Before proceeding with adversarial attacks, let's thoroughly evaluate the trained VAE to ensure it has learned meaningful representations.

In [None]:
def evaluate_vae_reconstructions(model, test_loader, device, num_samples=10):
    """
    Evaluate VAE reconstruction quality on random test samples
    Shows original vs reconstruction side by side with reconstruction errors
    """
    model.eval()
    
    # Get random test samples
    test_iter = iter(test_loader)
    test_data, test_labels = next(test_iter)
    
    # Select random samples
    indices = torch.randperm(test_data.size(0))[:num_samples]

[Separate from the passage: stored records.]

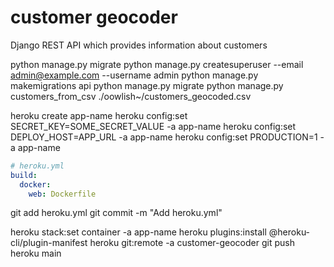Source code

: # customer geocoder

Django REST API which provides information about customers

python manage.py migrate
python manage.py createsuperuser --email admin@example.com --username admin
python manage.py makemigrations api
python manage.py migrate
python manage.py customers_from_csv ./oowlish~/customers_geocoded.csv

heroku create app-name
heroku config:set SECRET_KEY=SOME_SECRET_VALUE -a app-name
heroku config:set DEPLOY_HOST=APP_URL -a app-name
heroku config:set PRODUCTION=1 -a app-name

```yml
# heroku.yml
build:
  docker:
    web: Dockerfile
```

git add heroku.yml
git commit -m "Add heroku.yml"

heroku stack:set container -a app-name
heroku plugins:install @heroku-cli/plugin-manifest
heroku git:remote -a customer-geocoder
git push heroku main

    sample_data = test_data[indices].to(device)
    sample_labels = test_labels[indices]
    
    with torch.no_grad():
        # Get reconstructions
        recon_data, mu, logvar = model(sample_data)
        
        # Calculate reconstruction errors
        recon_errors = F.mse_loss(recon_data, sample_data, reduction='none')
        recon_errors = recon_errors.view(recon_errors.size(0), -1).mean(dim=1)
    
    # Create visualization
    fig, axes = plt.subplots(3, num_samples, figsize=(num_samples*2, 6))
    
    for i in range(num_samples):
        # Original image
        axes[0, i].imshow(sample_data[i].detach().cpu().squeeze(), cmap='gray')

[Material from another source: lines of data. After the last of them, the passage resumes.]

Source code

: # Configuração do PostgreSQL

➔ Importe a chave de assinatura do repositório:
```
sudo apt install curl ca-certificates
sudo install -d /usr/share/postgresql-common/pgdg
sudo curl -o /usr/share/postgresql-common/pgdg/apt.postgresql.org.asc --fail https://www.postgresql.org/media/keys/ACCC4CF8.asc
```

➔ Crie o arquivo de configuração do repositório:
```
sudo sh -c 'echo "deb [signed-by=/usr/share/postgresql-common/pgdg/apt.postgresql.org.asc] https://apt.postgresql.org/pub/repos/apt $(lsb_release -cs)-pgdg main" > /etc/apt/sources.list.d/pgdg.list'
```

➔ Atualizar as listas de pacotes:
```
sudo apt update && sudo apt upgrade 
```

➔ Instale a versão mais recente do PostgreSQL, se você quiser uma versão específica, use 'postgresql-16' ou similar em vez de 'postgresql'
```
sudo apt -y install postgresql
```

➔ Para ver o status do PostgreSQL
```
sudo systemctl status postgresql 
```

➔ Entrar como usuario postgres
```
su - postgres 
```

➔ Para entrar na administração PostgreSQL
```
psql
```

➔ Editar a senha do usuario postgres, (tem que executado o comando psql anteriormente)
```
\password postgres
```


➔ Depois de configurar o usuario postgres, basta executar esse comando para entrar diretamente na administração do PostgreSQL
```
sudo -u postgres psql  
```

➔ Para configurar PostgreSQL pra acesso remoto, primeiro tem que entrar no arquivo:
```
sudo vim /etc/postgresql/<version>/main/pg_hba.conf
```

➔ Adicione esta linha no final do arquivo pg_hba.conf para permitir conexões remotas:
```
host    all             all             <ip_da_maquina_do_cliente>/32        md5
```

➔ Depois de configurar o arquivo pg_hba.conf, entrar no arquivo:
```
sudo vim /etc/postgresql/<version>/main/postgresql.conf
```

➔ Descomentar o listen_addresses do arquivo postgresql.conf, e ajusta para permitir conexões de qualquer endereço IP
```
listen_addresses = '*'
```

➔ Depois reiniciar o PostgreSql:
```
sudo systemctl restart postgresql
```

        axes[0, i].set_title(f'Original\nDigit: {sample_labels[i].item()}')
        axes[0, i].axis('off')
        
        # Reconstructed image
        axes[1, i].imshow(recon_data[i].detach().cpu().squeeze(), cmap='gray')

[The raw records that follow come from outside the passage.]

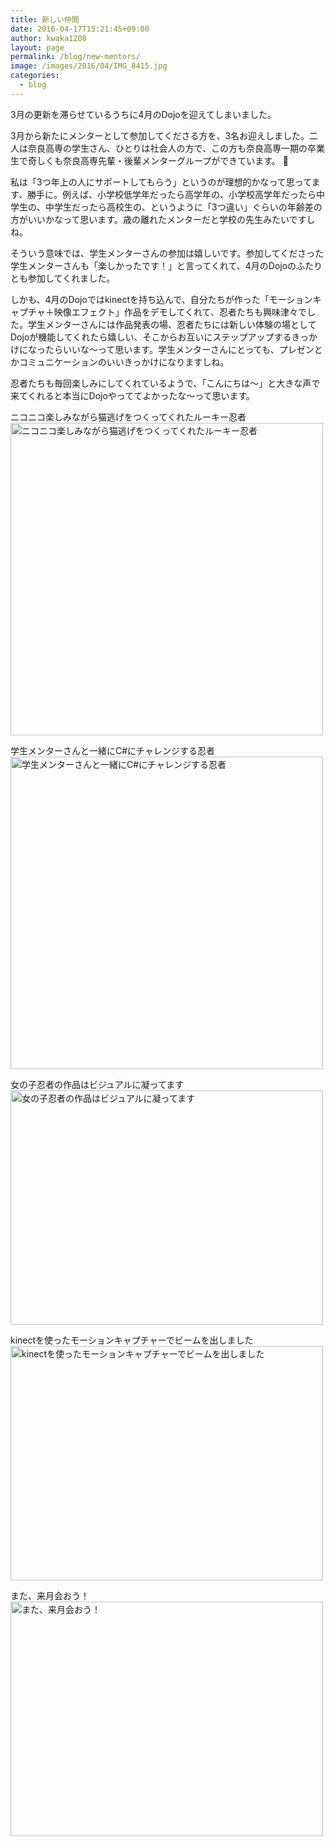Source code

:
 ```yaml
---
title: 新しい仲間
date: 2016-04-17T15:21:45+09:00
author: kwaka1208
layout: page
permalink: /blog/new-mentors/
image: /images/2016/04/IMG_8415.jpg
categories:
  - blog
---
```

3月の更新を滞らせているうちに4月のDojoを迎えてしまいました。

3月から新たにメンターとして参加してくださる方を、3名お迎えしました。二人は奈良高専の学生さん、ひとりは社会人の方で、この方も奈良高専一期の卒業生で奇しくも奈良高専先輩・後輩メンターグループができています。 🙂

私は「3つ年上の人にサポートしてもらう」というのが理想的かなって思ってます、勝手に。例えば、小学校低学年だったら高学年の、小学校高学年だったら中学生の、中学生だったら高校生の、というように「3つ違い」ぐらいの年齢差の方がいいかなって思います。歳の離れたメンターだと学校の先生みたいですしね。

そういう意味では、学生メンターさんの参加は嬉しいです。参加してくださった学生メンターさんも「楽しかったです！」と言ってくれて、4月のDojoのふたりとも参加してくれました。

しかも、4月のDojoではkinectを持ち込んで、自分たちが作った「モーションキャプチャ＋映像エフェクト」作品をデモしてくれて、忍者たちも興味津々でした。学生メンターさんには作品発表の場、忍者たちには新しい体験の場としてDojoが機能してくれたら嬉しい、そこからお互いにステップアップするきっかけになったらいいな〜って思います。学生メンターさんにとっても、プレゼンとかコミュニケーションのいいきっかけになりますしね。

忍者たちも毎回楽しみにしてくれているようで、「こんにちは〜」と大きな声で来てくれると本当にDojoやっててよかったな〜って思います。

ニコニコ楽しみながら猫逃げをつくってくれたルーキー忍者
<img src="/assets/images/2016/04/IMG_8523.jpg" alt="ニコニコ楽しみながら猫逃げをつくってくれたルーキー忍者" width="500" height="500"/>

学生メンターさんと一緒にC#にチャレンジする忍者
<img src="/assets/images/2016/04/IMG_8524.jpg" alt="学生メンターさんと一緒にC#にチャレンジする忍者" width="500" height="500"/>

女の子忍者の作品はビジュアルに凝ってます
<img src="/assets/images/2016/04/IMG_8570.jpg" alt="女の子忍者の作品はビジュアルに凝ってます" width="500" height="375" class="alignnone size-full wp-image-520" />

kinectを使ったモーションキャプチャーでビームを出しました
<img src="/assets/images/2016/04/IMG_8575.jpg" alt="kinectを使ったモーションキャプチャーでビームを出しました" width="500" height="375" class="alignnone size-full wp-image-521" />

また、来月会おう！
<img src="/assets/images/2016/04/IMG_3636.jpg" alt="また、来月会おう！" width="500" height="375" class="alignnone size-full wp-image-522" />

        axes[1, i].set_title(f'Reconstruction\nMSE: {recon_errors[i].item():.4f}')
        axes[1, i].axis('off')
        
        # Difference (amplified)
        diff = (sample_data[i] - recon_data[i]).detach().cpu().squeeze()
        axes[2, i].imshow(diff * 5, cmap='RdBu', vmin=-1, vmax=1)
        axes[2, i].set_title(f'Difference (×5)')
        axes[2, i].axis('off')
    
    # Add row labels
    axes[0, 0].set_ylabel('Original', rotation=90, labelpad=40, fontsize=12, ha='center')
    axes[1, 0].set_ylabel('Reconstruction', rotation=90, labelpad=40, fontsize=12, ha='center')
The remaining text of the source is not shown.